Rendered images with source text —
□ □ □ □ □

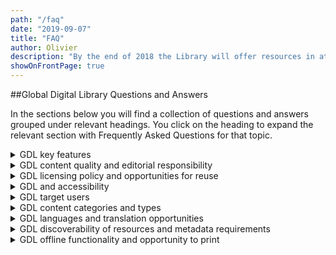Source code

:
 ```yaml
---
path: "/faq"
date: "2019-09-07"
title: "FAQ"
author: Olivier
description: "By the end of 2018 the Library will offer resources in at least 25 languages, and by end 2020 at least 100 languages."
showOnFrontPage: true
---
```


##Global Digital Library Questions and Answers

In the sections below you will find a collection of questions and answers grouped under relevant headings. You click on the heading to expand the relevant section with Frequently Asked Questions for that topic.

<details >
<summary>GDL key features</summary>
<br>

Q1: What distinguishes the Global Digital Library from other digital libraries?

A1: The Global Digital Library (GDL) has the following key characteristics;

- The GDL is a flagship initiative within the broader [Global Book Alliance](http://globalbookalliance.org/). It is a novel mechanism for sharing and reusing reading resources among governments, large international and multilateral donor organizations, and non-governmental and community organizations.
- All GDL-resources are
  - quality assured in line with minimum standards approved by the Global Book Alliance
  - free and openly licensed
- The GDL-platform
  - hosts Classroom and Library Materials
  - hosts materials both in print-friendly formats and formats suitable for digital reading
  - facilitates translation of resources to more than 300 languages.
  - will also host selected interactive resources, such as games, which can be used for self-learning of foundational literacy skills
  - follows international best practice guidelines for universal design and accessibility
- The GDL API allows others to reuse the titles also programmatically

The totality of this sets the GDL apart from other digital libraries, and means that the GDL does not duplicate existing initiatives but rather complements these efforts. The GDL will add value to many initiatives operating in the same space.

</details>

<details >
<summary>GDL content quality and editorial responsibility</summary>
<br>

Q1: Who is behind the Global Digital Library?

A1: The Global Digital Library (GDL) is a flagship initiative within [the Global Book Alliance](http://globalbookalliance.org/), a broad international partnership working to ensure that by 2030 all children have the books they need to learn to read.

The GDL is managed by the Norwegian Agency for Development Cooperation (Norad), and operated by the Norwegian Digital Learning Arena (NDLA). Minimum standards for GDL content quality have been developed by reading experts with broad international expertise, and have been approved by the Global Book Alliance Steering Committee and by Norad. Day-to-day editorial responsibility for the Global Digital Library rests with NDLA.

You can read more about all the stakeholders involved in the GDL and the broader Global Book Alliance here: https://home.digitallibrary.io/about/.

You can find the GDL minimum standards here: https://home.digitallibrary.io/qa/.

Q2: How can I be certain that a Global Digital Library book is of high quality?

A2: All resources hosted on the Global Digital Library (GDL) are quality assured by relevant expertise to ensure that they are in accordance with the GDL minimum standards. The GDL minimum standards have been developed by reading experts with broad international expertise, and have been approved by the Global Book Alliance Steering Committee and by Norad. You can see the GDL minimum standards here: https://home.digitallibrary.io/qa/.

Q3: Who provides the Global Digital Library with content?

A3: The Global Digital Library (GDL) benefits greatly from being able to import quality resources from various projects and actors in content creation, instead of developing new content. Content in the Classroom Materials-category is mainly being drawn from USAID-missions and projects funded by All Children Reading: A Grand Challenge for Development. Content in the Library Materials-category is mainly from the African Storybook Initiative, Pratham Books and BookDash, while organizations like Asia Foundation are involved in translations and quality assurance. The number of content providers to the GDL will grow over time.

</details>
<details >
<summary>GDL licensing policy and opportunities for reuse</summary>
<br>

Q1: Is it legal for anyone to use the titles and resources on the Global Digital Library (GDL) for free?

A1: Yes, it is legal to re-use and even adapt all resources on the Global Digital Library. The GDL core platform will hold digital copies of Creative Commons or otherwise openly licensed, publicly accessible materials. All content will be marked with the correct license, authors, and illustrators. For more information see: http://home.digitallibrary.io/cc/.

Q2: Can my organization put our logo on the materials and then print them for use in one of our education projects on the ground?

A2: Yes, you can put your logo on printed materials, as long as correct attribution is given to authors and illustrators. For more information on how to give correct attribution see: https://wiki.creativecommons.org/wiki/Best_practices_for_attribution.

Q3: I am a local publisher. Can I print and sell these resources?

A3: For most of the resources the answer is “yes”! More than 90% of the resources in the Global Digital Library have licenses that allow you to re-use them also for commercial purposes. It is, however, extremely important to read the licensing information for each title/resource and follow the licensing agreement accordingly.

Q4: Is there an API to access the Global Digital Library data and content programmatically?

A4: Yes, the Global Digital Library project developed an OPDS feed with all content available to allow for reuse. The OPDS feed is accessible at https://api.digitallibrary.io/book-api/opds/v1/root.xml.

Q5: Is the technology in the Global Digital Library platform open source?

A5: Yes, all source code is released under a GPL 3 license and is available on GitHub at https://github.com/GlobalDigitalLibraryio.

</details>

<details>
<summary>GDL and accessibility</summary>
<br>

Q1: Is the Global Digital Library platform accessible for all users, including the visually impaired?

A1: The Global Digital Library (GDL) platform follows established principles for universal design and accessibility and has a strong focus on making all content generally accessible, including for those with print disabilities, i.e. blindness or low vision, severe dyslexia, or mobility impairment.

The GDL platform is compliant with all Web Content Accessibility Guidelines (WCAG) 2.0 AA requirements and many AAA requirements. In total, the GDL platform will be compliant with more than 50 of the 61 WCAG 2.0 requirements. For more information on these guidelines please see http://www.w3.org/TR/WCAG20/.

At the time of the GDL launch, many titles available do not yet have alt-text descriptions of illustrations. The GDL is working to add this functionality so partners can provide this; however, this enhancement will only be completed in the later part of 2018. In addition, resources not yet in accessible formats (see also Q2 below) will be completed on a rolling-basis and at the earliest convenience.

Q2: What kind of file formats are supported on the GDL platform?

A2: The primary content formats for the Global Digital Library (GDL) are HTML5 and EPUB3. However, some of the resources, originally design for print only, are being converted from PDF to more accessible formats. Thus, at the time of launch in April 2018, the Ethiopian Classroom Materials-resources are only available as PDFs, but within 2018 they will also be made available in more accessible formats. Read more about GDL content format standards here: https://home.digitallibrary.io/formats/

</details>

<details>
<summary>GDL target users</summary>
<br>

Q1: Who is the target user for Global Digital Library content

A1: The goal of the Global Book Alliance is to ensure that by 2030 all children have the books they need to learn to read. To ensure that appropriate books reach children, the Global Digital Library (GDL) therefore supports many pathways. The GDL hosts books both for classroom use and for leisure reading by children, as well as books to read aloud for children. Furthermore, books can both be printed out and read on digital devices. The GDL is designed both to be user-friendly for children accessing it directly, and to support stakeholders that are important for reaching children, such as school teachers, librarians, parents, and other caretakers. The GDL is designed with these users in mind.

Q2: Has the Global Digital Library platform and content been user tested with kids, parents, and teachers in relevant countries?

A2: Yes, the GDL conducted user testing of both the website and the mobile app at locations in Ethiopia, Cambodia, and Nepal, and will continue to user test as the platform and content evolves. For more information on user testing conducted ahead of launch, please see this blog: https://blog.digitallibrary.io/2018/01/20/user-testing-in-ethiopia-and-cambodia/

Q3: I am a teacher. Can I use these books in the classroom?

A3: Resources in the Classrooms Materials-category are always government approved for classroom use. In countries where government approval is not required for supplementary reading materials, the Library Materials-category can also be a relevant source for books.

Q4: I am a parent. Can I use these books with my children?

A4: Yes, you can use these books with your children! Decodable resources are the easiest to read. Level 1 books are also quite easy, and then the difficulty level gradually increases to longer stories at Level 4. Resources labelled as Read-aloud have either not been leveled or are considered too difficult for early readers to read on their own. These books are meant to be read to or with children.

</details>
<details>

<summary>GDL content categories and types</summary>
<br>

Q1: What is the difference between Classroom Materials and Library Materials?

A1: The Global Digital Library (GDL) has two main content categories; Classroom Materials and Library Materials. Classroom Materials are always government approved and aligned to a national reading curriculum, whereas this is not required for Library Materials. For more information on the differences between the two categories, please see the [GDL minimum standards](https://home.digitallibrary.io/qa/).

Q2: Is the Global Digital Library only hosting reading resources, or will you also cover other subjects and topics?

A2: The Global Digital Library (GDL) only hosts high-quality reading resources. Still, given the wide range of topical content that reading resources can cover, GDL-content could seed learning and aspirations related to a range of other subject matters.

Q3: Is the Global Digital Library only hosting reading books or will it also host more interactive resources such as games?

A3: At the time of launch, the Global Digital Library only hosts reading books. In 2018 this will be expanded to include selected interactive resources (e.g. digital games) that can be used for self-learning of foundational literacy skills.

</details>

<details>

<summary>GDL languages and translation opportunities</summary>
<br>

Q1: How have you selected which languages to include content in?

A1: The Global Digital Library (GDL) will primarily hold books in underserved languages from all over the world, with a particular focus on languages used in low- and middle-income countries. “Underserved languages” refers to languages where there is currently a lack of quality early grade reading resources. The GDL is also hosting resources in English, as an important bridging language.

Q2: My language is underserved! Why aren’t there any resources in my language in the Global Digital Library?

A2: The Global Digital Library (GDL) aims to host resources in more than 100 languages by end 2020. However, the GDL launches with 15 languages. The plan is to go from 15 languages at launch April 2018, to 25-30 languages at the end of 2018, to at least 100 languages by the end of 2020. The speed of expansion is determined by 1) access to openly licensed quality reading resources, and 2) capacity to quality assure resources in new languages. In order to add a new language, the GDL needs to have a minimum of 20 titles in a language the user interface can support.

Q3: How can we submit new reading resources or new language content for the Global Digital Library?

A3: Content can be added to the Global Digital Library (GDL) in two ways. The GDL either imports new quality open source content or someone translates existing GDL-content to a different language and submits those resources for approval. In both cases, the content is quality assured with the GDL minimum standards before being accepted on the GDL. Initially, the GDL will prioritize importing batches of existing content from a limited number of established providers. The capacity to review and approve translated content will increase over time. In the meantime, organizations and individuals wishing to translate content for their own use can do so immediately.

Q4: Can I translate GDL-content to use in my own work, without submitting the translated resources back to the GDL for approval?

A4: Yes. Anyone can use tools in the platform to translate Global Digital Library-resources into more than 300 languages for use in their own work. Please note that some titles will only be available in PDF initially. These titles will not be translatable online until their conversion to more accessible formats.

Q5: Is the GDL translation function based on machine translation?

A5: No, the titles on the Global Digital Library (GDL) platform will not be subject to machine translation. The users will get some system support while they translate, but the final translation will always be done by a human. The GDL platform is integrated with Crowdin to support translation to more than 300 languages. Crowdin enables any user to translate resources, for their own use. The resources will not be published back on the platform.

</details>

<details>

<summary>GDL discoverability of resources and metadata requirements</summary>
<br>

Q1: What can I search for on the Global Digital Library?

A1: You can search using words in all the languages on the platform. When you search you will get results based on words in the titles and description of the books. It is necessary to first click on the language of choice to conduct your search.

Q2: What are the requirements for metadata for the GDL platform?

A2: The GDL project has defined a standard set of metadata, based on the [LRMI Specification Version 1.1](http://lrmi.dublincore.net/). The GDL project has defined 8 mandatory properties that are included in all resources. You can read more about GDL metadata requirements here: https://home.digitallibrary.io/formats/

</details>
<details>

<summary>GDL offline functionality and opportunity to print</summary>
<br>

Q1: I have irregular access to the internet. How can I still benefit from the Global Digital Library?

A2: Both the website and the app allow you to download titles offline. In the app, you will find a function called «My library» where all your downloads will be accessible offline. On the website, you can click on the option «download» and choose between E-book and format for print.

Q2: Can all the books on the GDL-platform be printed?

A2: Yes, on the GDL platform all books are available for print.

</details>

□ □ □ □ □

Filter the preceding entries down to the lines with "self".

  - will also host selected interactive resources, such as games, which can be used for self-learning of foundational literacy skills
A3: At the time of launch, the Global Digital Library only hosts reading books. In 2018 this will be expanded to include selected interactive resources (e.g. digital games) that can be used for self-learning of foundational literacy skills.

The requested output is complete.